------ Study material

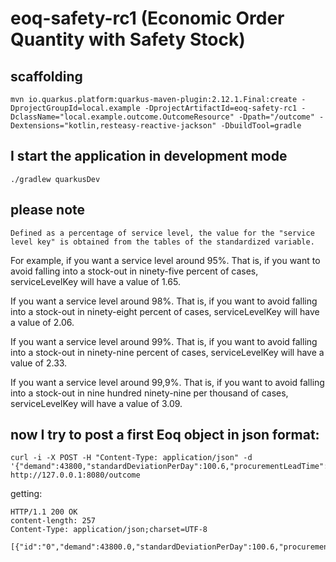 # eoq-safety-rc1 (Economic Order Quantity with Safety Stock)

## scaffolding

```shell
mvn io.quarkus.platform:quarkus-maven-plugin:2.12.1.Final:create -DprojectGroupId=local.example -DprojectArtifactId=eoq-safety-rc1 -DclassName="local.example.outcome.OutcomeResource" -Dpath="/outcome" -Dextensions="kotlin,resteasy-reactive-jackson" -DbuildTool=gradle
```

## I start the application in development mode

```shell
./gradlew quarkusDev
```

## please note

```text
Defined as a percentage of service level, the value for the "service level key" is obtained from the tables of the standardized variable.
```

For example, if you want a service level around 95%. 
That is, if you want to avoid falling into a stock-out in ninety-five percent of cases, serviceLevelKey will have a value of 1.65.

If you want a service level around 98%.
That is, if you want to avoid falling into a stock-out in ninety-eight percent of cases, serviceLevelKey will have a value of 2.06.

If you want a service level around 99%.
That is, if you want to avoid falling into a stock-out in ninety-nine percent of cases, serviceLevelKey will have a value of 2.33.

If you want a service level around 99,9%.
That is, if you want to avoid falling into a stock-out in nine hundred ninety-nine per thousand of cases, serviceLevelKey will have a value of 3.09.

## now I try to post a first Eoq object in json format:

```shell
curl -i -X POST -H "Content-Type: application/json" -d '{"demand":43800,"standardDeviationPerDay":100.6,"procurementLeadTime":9,"serviceLevelKey":2.06,"costOfIssuing":14,"price":73,"interestRate":0.12,"costOfStock":1}' http://127.0.0.1:8080/outcome
```

getting:

```text
HTTP/1.1 200 OK
content-length: 257
Content-Type: application/json;charset=UTF-8

[{"id":"0","demand":43800.0,"standardDeviationPerDay":100.6,"procurementLeadTime":9.0,"serviceLevelKey":2.06,"costOfIssuing":14.0,"price":73.0,"interestRate":0.12,"costOfStock":1.0,"quantity":338,"ordersToProcess":130,"safetyStock":622,"reorderLevel":1702}]
```
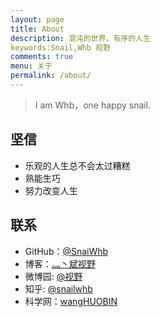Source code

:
 ```yaml
---
layout: page
title: About
description: 混沌的世界，有序的人生
keywords:Snail,Whb 视野
comments: true
menu: 关于
permalink: /about/
---
```


> I am Whb，one happy snail.


## 坚信
* 乐观的人生总不会太过糟糕
* 熟能生巧
* 努力改变人生

## 联系

* GitHub：[@SnaiWhb](https://github.com/SnailWhb)
* 博客：[灬丶斌视野](http://blog.sina.com.cn/u/2517674831)
* 微博园: [@视野](https://home.cnblogs.com/u/whb-20160329/)
* 知乎: [@snailwhb](https://www.zhihu.com/people/snailwhb/)
* 科学网：[wangHUOBIN](http://blog.sciencenet.cn/u/wangHUOBIN)



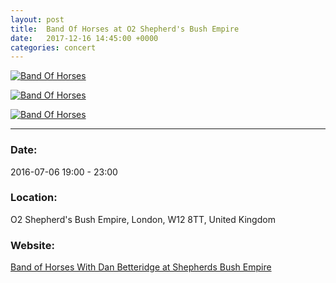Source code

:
 ```yaml
---
layout: post
title:  Band Of Horses at O2 Shepherd's Bush Empire
date:   2017-12-16 14:45:00 +0000
categories: concert
---
```


[![Band Of Horses](/notes/images/2016-07-06-band-of-horses/preview/DSCF4892.JPG)](/notes/images/2016-07-06-band-of-horses/DSCF4892.JPG)

[![Band Of Horses](/notes/images/2016-07-06-band-of-horses/preview/DSCF4886.JPG)](/notes/images/2016-07-06-band-of-horses/DSCF4886.JPG)

[![Band Of Horses](/notes/images/2016-07-06-band-of-horses/preview/DSCF4882.JPG)](/notes/images/2016-07-06-band-of-horses/DSCF4882.JPG)


---

### Date:

2016-07-06 19:00 - 23:00

### Location:

O2 Shepherd's Bush Empire, London, W12 8TT, United Kingdom

### Website:

[Band of Horses With Dan Betteridge at Shepherds Bush Empire ](https://www.last.fm/event/4243512+Band+of+Horses+at+Shepherds+Bush+Empire+on+06+July+2016)
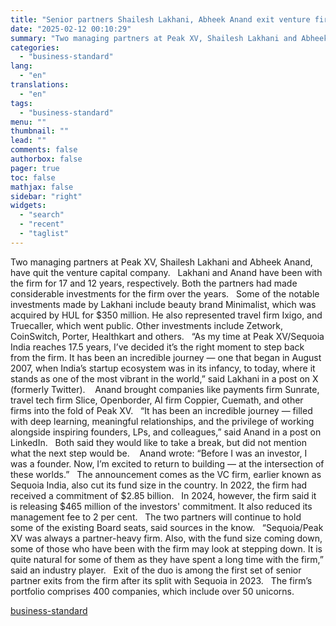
 ```yaml
---
title: "Senior partners Shailesh Lakhani, Abheek Anand exit venture firm Peak XV"
date: "2025-02-12 00:10:29"
summary: "Two managing partners at Peak XV, Shailesh Lakhani and Abheek Anand, have quit the venture capital company. Lakhani and Anand have been with the firm for 17 and 12 years, respectively. Both the partners had made considerable investments for the firm over the years. Some of the notable investments made..."
categories:
  - "business-standard"
lang:
  - "en"
translations:
  - "en"
tags:
  - "business-standard"
menu: ""
thumbnail: ""
lead: ""
comments: false
authorbox: false
pager: true
toc: false
mathjax: false
sidebar: "right"
widgets:
  - "search"
  - "recent"
  - "taglist"
---
```


Two managing partners at Peak XV, Shailesh Lakhani and Abheek Anand, have quit the venture capital company.
 
Lakhani and Anand have been with the firm for 17 and 12 years, respectively. Both the partners had made considerable investments for the firm over the years.
 
Some of the notable investments made by Lakhani include beauty brand Minimalist, which was acquired by HUL for $350 million. He also represented travel firm Ixigo, and Truecaller, which went public. Other investments include Zetwork, CoinSwitch, Porter, Healthkart and others.
 
“As my time at Peak XV/Sequoia India reaches 17.5 years, I’ve decided it’s the right moment to step back from the firm. It has been an incredible journey — one that began in August 2007, when India’s startup ecosystem was in its infancy, to today, where it stands as one of the most vibrant in the world,” said Lakhani in a post on X (formerly Twitter). 
 
Anand brought companies like payments firm Sunrate, travel tech firm Slice, Openborder, AI firm Coppier, Cuemath, and other firms into the fold of Peak XV.
 
“It has been an incredible journey — filled with deep learning, meaningful relationships, and the privilege of working alongside inspiring founders, LPs, and colleagues,” said Anand in a post on LinkedIn.
 
Both said they would like to take a break, but did not mention what the next step would be. 
 
Anand wrote: “Before I was an investor, I was a founder. Now, I’m excited to return to building — at the intersection of these worlds.”
 
The announcement comes as the VC firm, earlier known as Sequoia India, also cut its fund size in the country. In 2022, the firm had received a commitment of $2.85 billion.
 
In 2024, however, the firm said it is releasing $465 million of the investors' commitment. It also reduced its management fee to 2 per cent.
 
The two partners will continue to hold some of the existing Board seats, said sources in the know.
 
“Sequoia/Peak XV was always a partner-heavy firm. Also, with the fund size coming down, some of those who have been with the firm may look at stepping down. It is quite natural for some of them as they have spent a long time with the firm,” said an industry player.
 
Exit of the duo is among the first set of senior partner exits from the firm after its split with Sequoia in 2023.
 
The firm’s portfolio comprises 400 companies, which include over 50 unicorns.

[business-standard](https://www.business-standard.com/companies/start-ups/senior-partners-shailesh-lakhani-abheek-anand-exit-venture-firm-peak-xv-125021101917_1.html)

------------

### Activity
Could you transcribe the records above exactly, leaving out any pictures?

### Problem solution
 # eoq-safety-rc1 (Economic Order Quantity with Safety Stock)

## scaffolding

```shell
mvn io.quarkus.platform:quarkus-maven-plugin:2.12.1.Final:create -DprojectGroupId=local.example -DprojectArtifactId=eoq-safety-rc1 -DclassName="local.example.outcome.OutcomeResource" -Dpath="/outcome" -Dextensions="kotlin,resteasy-reactive-jackson" -DbuildTool=gradle
```

## I start the application in development mode

```shell
./gradlew quarkusDev
```

## please note

```text
Defined as a percentage of service level, the value for the "service level key" is obtained from the tables of the standardized variable.
```

For example, if you want a service level around 95%. 
That is, if you want to avoid falling into a stock-out in ninety-five percent of cases, serviceLevelKey will have a value of 1.65.

If you want a service level around 98%.
That is, if you want to avoid falling into a stock-out in ninety-eight percent of cases, serviceLevelKey will have a value of 2.06.

If you want a service level around 99%.
That is, if you want to avoid falling into a stock-out in ninety-nine percent of cases, serviceLevelKey will have a value of 2.33.

If you want a service level around 99,9%.
That is, if you want to avoid falling into a stock-out in nine hundred ninety-nine per thousand of cases, serviceLevelKey will have a value of 3.09.

## now I try to post a first Eoq object in json format:

```shell
curl -i -X POST -H "Content-Type: application/json" -d '{"demand":43800,"standardDeviationPerDay":100.6,"procurementLeadTime":9,"serviceLevelKey":2.06,"costOfIssuing":14,"price":73,"interestRate":0.12,"costOfStock":1}' http://127.0.0.1:8080/outcome
```

getting:

```text
HTTP/1.1 200 OK
content-length: 257
Content-Type: application/json;charset=UTF-8

[{"id":"0","demand":43800.0,"standardDeviationPerDay":100.6,"procurementLeadTime":9.0,"serviceLevelKey":2.06,"costOfIssuing":14.0,"price":73.0,"interestRate":0.12,"costOfStock":1.0,"quantity":338,"ordersToProcess":130,"safetyStock":622,"reorderLevel":1702}]
```
Source code

:
 ```yaml
---
layout: page
title: About
description: 混沌的世界，有序的人生
keywords:Snail,Whb 视野
comments: true
menu: 关于
permalink: /about/
---
```


> I am Whb，one happy snail.


## 坚信
* 乐观的人生总不会太过糟糕
* 熟能生巧
* 努力改变人生

## 联系

* GitHub：[@SnaiWhb](https://github.com/SnailWhb)
* 博客：[灬丶斌视野](http://blog.sina.com.cn/u/2517674831)
* 微博园: [@视野](https://home.cnblogs.com/u/whb-20160329/)
* 知乎: [@snailwhb](https://www.zhihu.com/people/snailwhb/)
* 科学网：[wangHUOBIN](http://blog.sciencenet.cn/u/wangHUOBIN)



Source code

:
 ```yaml
---
layout: post
title:  Band Of Horses at O2 Shepherd's Bush Empire
date:   2017-12-16 14:45:00 +0000
categories: concert
---
```


[![Band Of Horses](/notes/images/2016-07-06-band-of-horses/preview/DSCF4892.JPG)](/notes/images/2016-07-06-band-of-horses/DSCF4892.JPG)

[![Band Of Horses](/notes/images/2016-07-06-band-of-horses/preview/DSCF4886.JPG)](/notes/images/2016-07-06-band-of-horses/DSCF4886.JPG)

[![Band Of Horses](/notes/images/2016-07-06-band-of-horses/preview/DSCF4882.JPG)](/notes/images/2016-07-06-band-of-horses/DSCF4882.JPG)


---

### Date:

2016-07-06 19:00 - 23:00

### Location:

O2 Shepherd's Bush Empire, London, W12 8TT, United Kingdom

### Website:

[Band of Horses With Dan Betteridge at Shepherds Bush Empire ](https://www.last.fm/event/4243512+Band+of+Horses+at+Shepherds+Bush+Empire+on+06+July+2016)
 ```yaml
---
title: "Senior partners Shailesh Lakhani, Abheek Anand exit venture firm Peak XV"
date: "2025-02-12 00:10:29"
summary: "Two managing partners at Peak XV, Shailesh Lakhani and Abheek Anand, have quit the venture capital company. Lakhani and Anand have been with the firm for 17 and 12 years, respectively. Both the partners had made considerable investments for the firm over the years. Some of the notable investments made..."
categories:
  - "business-standard"
lang:
  - "en"
translations:
  - "en"
tags:
  - "business-standard"
menu: ""
thumbnail: ""
lead: ""
comments: false
authorbox: false
pager: true
toc: false
mathjax: false
sidebar: "right"
widgets:
  - "search"
  - "recent"
  - "taglist"
---
```


Two managing partners at Peak XV, Shailesh Lakhani and Abheek Anand, have quit the venture capital company.
 
Lakhani and Anand have been with the firm for 17 and 12 years, respectively. Both the partners had made considerable investments for the firm over the years.
 
Some of the notable investments made by Lakhani include beauty brand Minimalist, which was acquired by HUL for $350 million. He also represented travel firm Ixigo, and Truecaller, which went public. Other investments include Zetwork, CoinSwitch, Porter, Healthkart and others.
 
“As my time at Peak XV/Sequoia India reaches 17.5 years, I’ve decided it’s the right moment to step back from the firm. It has been an incredible journey — one that began in August 2007, when India’s startup ecosystem was in its infancy, to today, where it stands as one of the most vibrant in the world,” said Lakhani in a post on X (formerly Twitter). 
 
Anand brought companies like payments firm Sunrate, travel tech firm Slice, Openborder, AI firm Coppier, Cuemath, and other firms into the fold of Peak XV.
 
“It has been an incredible journey — filled with deep learning, meaningful relationships, and the privilege of working alongside inspiring founders, LPs, and colleagues,” said Anand in a post on LinkedIn.
 
Both said they would like to take a break, but did not mention what the next step would be. 
 
Anand wrote: “Before I was an investor, I was a founder. Now, I’m excited to return to building — at the intersection of these worlds.”
 
The announcement comes as the VC firm, earlier known as Sequoia India, also cut its fund size in the country. In 2022, the firm had received a commitment of $2.85 billion.
 
In 2024, however, the firm said it is releasing $465 million of the investors' commitment. It also reduced its management fee to 2 per cent.
 
The two partners will continue to hold some of the existing Board seats, said sources in the know.
 
“Sequoia/Peak XV was always a partner-heavy firm. Also, with the fund size coming down, some of those who have been with the firm may look at stepping down. It is quite natural for some of them as they have spent a long time with the firm,” said an industry player.
 
Exit of the duo is among the first set of senior partner exits from the firm after its split with Sequoia in 2023.
 
The firm’s portfolio comprises 400 companies, which include over 50 unicorns.

[business-standard](https://www.business-standard.com/companies/start-ups/senior-partners-shailesh-lakhani-abheek-anand-exit-venture-firm-peak-xv-125021101917_1.html)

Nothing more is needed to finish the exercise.